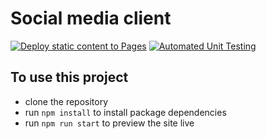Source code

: # Social media client
[![Deploy static content to Pages](https://github.com/Melisa-Zorraindo/social-media-client/actions/workflows/pages.yml/badge.svg)](https://github.com/Melisa-Zorraindo/social-media-client/actions/workflows/pages.yml)
[![Automated Unit Testing](https://github.com/Melisa-Zorraindo/social-media-client/actions/workflows/unit-testing.yml/badge.svg)](https://github.com/Melisa-Zorraindo/social-media-client/actions/workflows/unit-testing.yml)

## To use this project
- clone the repository
- run `npm install` to install package dependencies
- run `npm run start` to preview the site live
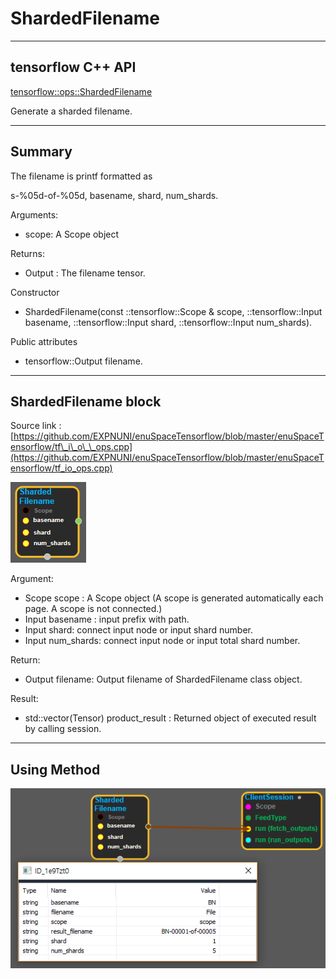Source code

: # ShardedFilename

---

## tensorflow C++ API

[tensorflow::ops::ShardedFilename](https://www.tensorflow.org/api_docs/cc/class/tensorflow/ops/sharded-filename)

Generate a sharded filename.

---

## Summary

The filename is printf formatted as

s-%05d-of-%05d, basename, shard, num\_shards.

Arguments:

* scope: A Scope object

Returns:

* Output : The filename tensor.

Constructor

* ShardedFilename\(const ::tensorflow::Scope & scope, ::tensorflow::Input basename, ::tensorflow::Input shard, ::tensorflow::Input num\_shards\).

Public attributes

* tensorflow::Output  filename.

---

## ShardedFilename block

Source link : [https://github.com/EXPNUNI/enuSpaceTensorflow/blob/master/enuSpaceTensorflow/tf\_i\_o\_\_ops.cpp](https://github.com/EXPNUNI/enuSpaceTensorflow/blob/master/enuSpaceTensorflow/tf_io_ops.cpp)

![](/assets/io_ShardedFilename_Symbol.png)

Argument:

* Scope scope : A Scope object \(A scope is generated automatically each page. A scope is not connected.\)
* Input basename : input prefix with path.
* Input shard: connect input node or input shard number.
* Input num\_shards: connect input node or input total shard number.

Return:

* Output  filename: Output  filename of ShardedFilename class object.  

Result:

* std::vector\(Tensor\) product\_result : Returned object of executed result by calling session.

---

## Using Method

![](/assets/io_ShardedFilename_Method.png)


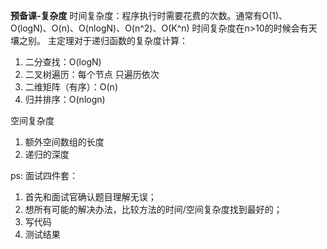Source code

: ﻿**预备课-复杂度**
时间复杂度：程序执行时需要花费的次数。通常有O(1)、O(logN)、O(n)、O(nlogN)、O(n^2)、O(K^n)
时间复杂度在n>10的时候会有天壤之别。
主定理对于递归函数的复杂度计算：
1. 二分查找：O(logN)
2. 二叉树遍历：每个节点 只遍历依次
3. 二维矩阵（有序）：O(n)
4. 归并排序：O(nlogn)

空间复杂度
1. 额外空间数组的长度
2. 递归的深度

ps:
面试四件套：
1. 首先和面试官确认题目理解无误；
2. 想所有可能的解决办法，比较方法的时间/空间复杂度找到最好的；
3. 写代码
4. 测试结果
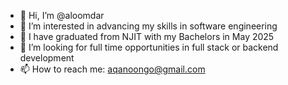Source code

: - 👋 Hi, I’m @aloomdar
- 👀 I’m interested in advancing my skills in software engineering
- 🌱 I have graduated from NJIT with my Bachelors in May 2025
- 💞️ I’m looking for full time opportunities in full stack or backend development
- 📫 How to reach me: aqanoongo@gmail.com

<!---
aloomdar/aloomdar is a ✨ special ✨ repository because its `README.md` (this file) appears on your GitHub profile.
You can click the Preview link to take a look at your changes.
--->

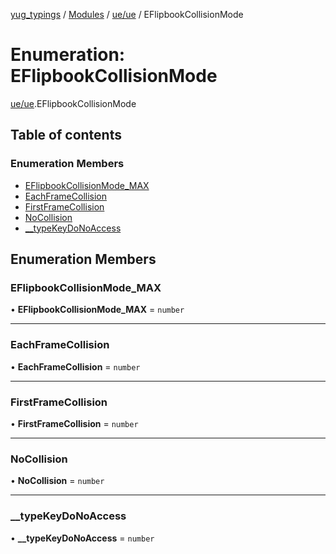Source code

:[yug_typings](../README.md) / [Modules](../modules.md) / [ue/ue](../modules/ue_ue.md) / EFlipbookCollisionMode

# Enumeration: EFlipbookCollisionMode

[ue/ue](../modules/ue_ue.md).EFlipbookCollisionMode

## Table of contents

### Enumeration Members

- [EFlipbookCollisionMode\_MAX](ue_ue.EFlipbookCollisionMode.md#eflipbookcollisionmode_max)
- [EachFrameCollision](ue_ue.EFlipbookCollisionMode.md#eachframecollision)
- [FirstFrameCollision](ue_ue.EFlipbookCollisionMode.md#firstframecollision)
- [NoCollision](ue_ue.EFlipbookCollisionMode.md#nocollision)
- [\_\_typeKeyDoNoAccess](ue_ue.EFlipbookCollisionMode.md#__typekeydonoaccess)

## Enumeration Members

### EFlipbookCollisionMode\_MAX

• **EFlipbookCollisionMode\_MAX** = `number`

___

### EachFrameCollision

• **EachFrameCollision** = `number`

___

### FirstFrameCollision

• **FirstFrameCollision** = `number`

___

### NoCollision

• **NoCollision** = `number`

___

### \_\_typeKeyDoNoAccess

• **\_\_typeKeyDoNoAccess** = `number`
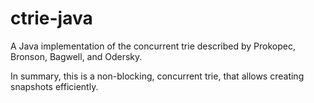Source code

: # ctrie-java
A Java implementation of the concurrent trie described by Prokopec, Bronson, Bagwell, and Odersky.

In summary, this is a non-blocking, concurrent trie, that allows creating snapshots efficiently.
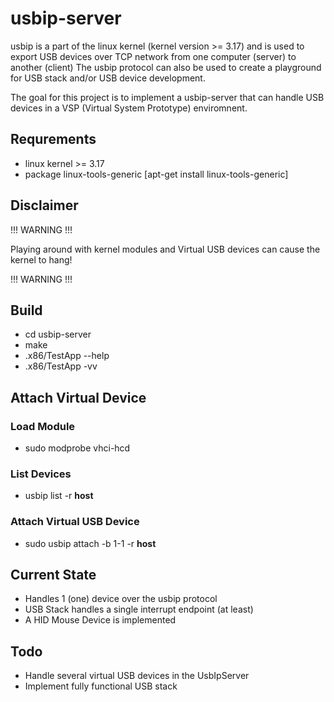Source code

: # usbip-server

usbip is a part of the linux kernel (kernel version >= 3.17) and is used to export USB devices over TCP network from one computer (server) to another (client)
The usbip protocol can also be used to create a playground for USB stack and/or USB device development.

The goal for this project is to implement a usbip-server that can handle USB devices in a VSP (Virtual System Prototype) enviromnent.

## Requrements
- linux kernel >= 3.17
- package linux-tools-generic [apt-get install linux-tools-generic]

## Disclaimer

!!! WARNING !!!

Playing around with kernel modules and Virtual USB devices can cause the kernel to hang!

!!! WARNING !!!

## Build
- cd usbip-server
- make
- .x86/TestApp --help
- .x86/TestApp -vv

## Attach Virtual Device

### Load Module
- sudo modprobe vhci-hcd

### List Devices
- usbip list -r **host**

### Attach Virtual USB Device
- sudo usbip attach -b 1-1 -r **host**

## Current State
- Handles 1 (one) device over the usbip protocol
- USB Stack handles a single interrupt endpoint (at least)
- A HID Mouse Device is implemented

## Todo
- Handle several virtual USB devices in the UsbIpServer
- Implement fully functional USB stack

■ ■ ■ ■

- [About this exercise] Give back the whole listing exactly as it stands. Drop every picture.

- [Solved problem]
Source code

: # Social media client
[![Deploy static content to Pages](https://github.com/Melisa-Zorraindo/social-media-client/actions/workflows/pages.yml/badge.svg)](https://github.com/Melisa-Zorraindo/social-media-client/actions/workflows/pages.yml)
[![Automated Unit Testing](https://github.com/Melisa-Zorraindo/social-media-client/actions/workflows/unit-testing.yml/badge.svg)](https://github.com/Melisa-Zorraindo/social-media-client/actions/workflows/unit-testing.yml)

## To use this project
- clone the repository
- run `npm install` to install package dependencies
- run `npm run start` to preview the site live
Source code

: # ShardedFilename

---

## tensorflow C++ API

[tensorflow::ops::ShardedFilename](https://www.tensorflow.org/api_docs/cc/class/tensorflow/ops/sharded-filename)

Generate a sharded filename.

---

## Summary

The filename is printf formatted as

s-%05d-of-%05d, basename, shard, num\_shards.

Arguments:

* scope: A Scope object

Returns:

* Output : The filename tensor.

Constructor

* ShardedFilename\(const ::tensorflow::Scope & scope, ::tensorflow::Input basename, ::tensorflow::Input shard, ::tensorflow::Input num\_shards\).

Public attributes

* tensorflow::Output  filename.

---

## ShardedFilename block

Source link : [https://github.com/EXPNUNI/enuSpaceTensorflow/blob/master/enuSpaceTensorflow/tf\_i\_o\_\_ops.cpp](https://github.com/EXPNUNI/enuSpaceTensorflow/blob/master/enuSpaceTensorflow/tf_io_ops.cpp)

![](/assets/io_ShardedFilename_Symbol.png)

Argument:

* Scope scope : A Scope object \(A scope is generated automatically each page. A scope is not connected.\)
* Input basename : input prefix with path.
* Input shard: connect input node or input shard number.
* Input num\_shards: connect input node or input total shard number.

Return:

* Output  filename: Output  filename of ShardedFilename class object.  

Result:

* std::vector\(Tensor\) product\_result : Returned object of executed result by calling session.

---

## Using Method

![](/assets/io_ShardedFilename_Method.png)


Source code

: ﻿**预备课-复杂度**
时间复杂度：程序执行时需要花费的次数。通常有O(1)、O(logN)、O(n)、O(nlogN)、O(n^2)、O(K^n)
时间复杂度在n>10的时候会有天壤之别。
主定理对于递归函数的复杂度计算：
1. 二分查找：O(logN)
2. 二叉树遍历：每个节点 只遍历依次
3. 二维矩阵（有序）：O(n)
4. 归并排序：O(nlogn)

空间复杂度
1. 额外空间数组的长度
2. 递归的深度

ps:
面试四件套：
1. 首先和面试官确认题目理解无误；
2. 想所有可能的解决办法，比较方法的时间/空间复杂度找到最好的；
3. 写代码
4. 测试结果
Source code

: - 👋 Hi, I’m @aloomdar
- 👀 I’m interested in advancing my skills in software engineering
- 🌱 I have graduated from NJIT with my Bachelors in May 2025
- 💞️ I’m looking for full time opportunities in full stack or backend development
- 📫 How to reach me: aqanoongo@gmail.com

<!---
aloomdar/aloomdar is a ✨ special ✨ repository because its `README.md` (this file) appears on your GitHub profile.
You can click the Preview link to take a look at your changes.
--->

Source code

:[yug_typings](../README.md) / [Modules](../modules.md) / [ue/ue](../modules/ue_ue.md) / EFlipbookCollisionMode

# Enumeration: EFlipbookCollisionMode

[ue/ue](../modules/ue_ue.md).EFlipbookCollisionMode

## Table of contents

### Enumeration Members

- [EFlipbookCollisionMode\_MAX](ue_ue.EFlipbookCollisionMode.md#eflipbookcollisionmode_max)
- [EachFrameCollision](ue_ue.EFlipbookCollisionMode.md#eachframecollision)
- [FirstFrameCollision](ue_ue.EFlipbookCollisionMode.md#firstframecollision)
- [NoCollision](ue_ue.EFlipbookCollisionMode.md#nocollision)
- [\_\_typeKeyDoNoAccess](ue_ue.EFlipbookCollisionMode.md#__typekeydonoaccess)

## Enumeration Members

### EFlipbookCollisionMode\_MAX

• **EFlipbookCollisionMode\_MAX** = `number`

___

### EachFrameCollision

• **EachFrameCollision** = `number`

___

### FirstFrameCollision

• **FirstFrameCollision** = `number`

___

### NoCollision

• **NoCollision** = `number`

___

### \_\_typeKeyDoNoAccess

• **\_\_typeKeyDoNoAccess** = `number`
Source code

: # ctrie-java
A Java implementation of the concurrent trie described by Prokopec, Bronson, Bagwell, and Odersky.

In summary, this is a non-blocking, concurrent trie, that allows creating snapshots efficiently.
Source code

: # usbip-server

usbip is a part of the linux kernel (kernel version >= 3.17) and is used to export USB devices over TCP network from one computer (server) to another (client)
The usbip protocol can also be used to create a playground for USB stack and/or USB device development.

The goal for this project is to implement a usbip-server that can handle USB devices in a VSP (Virtual System Prototype) enviromnent.

## Requrements
- linux kernel >= 3.17
- package linux-tools-generic [apt-get install linux-tools-generic]

## Disclaimer

!!! WARNING !!!

Playing around with kernel modules and Virtual USB devices can cause the kernel to hang!

!!! WARNING !!!

## Build
- cd usbip-server
- make
- .x86/TestApp --help
- .x86/TestApp -vv

## Attach Virtual Device

### Load Module
- sudo modprobe vhci-hcd

### List Devices
- usbip list -r **host**

### Attach Virtual USB Device
- sudo usbip attach -b 1-1 -r **host**

## Current State
- Handles 1 (one) device over the usbip protocol
- USB Stack handles a single interrupt endpoint (at least)
- A HID Mouse Device is implemented

## Todo
- Handle several virtual USB devices in the UsbIpServer
- Implement fully functional USB stack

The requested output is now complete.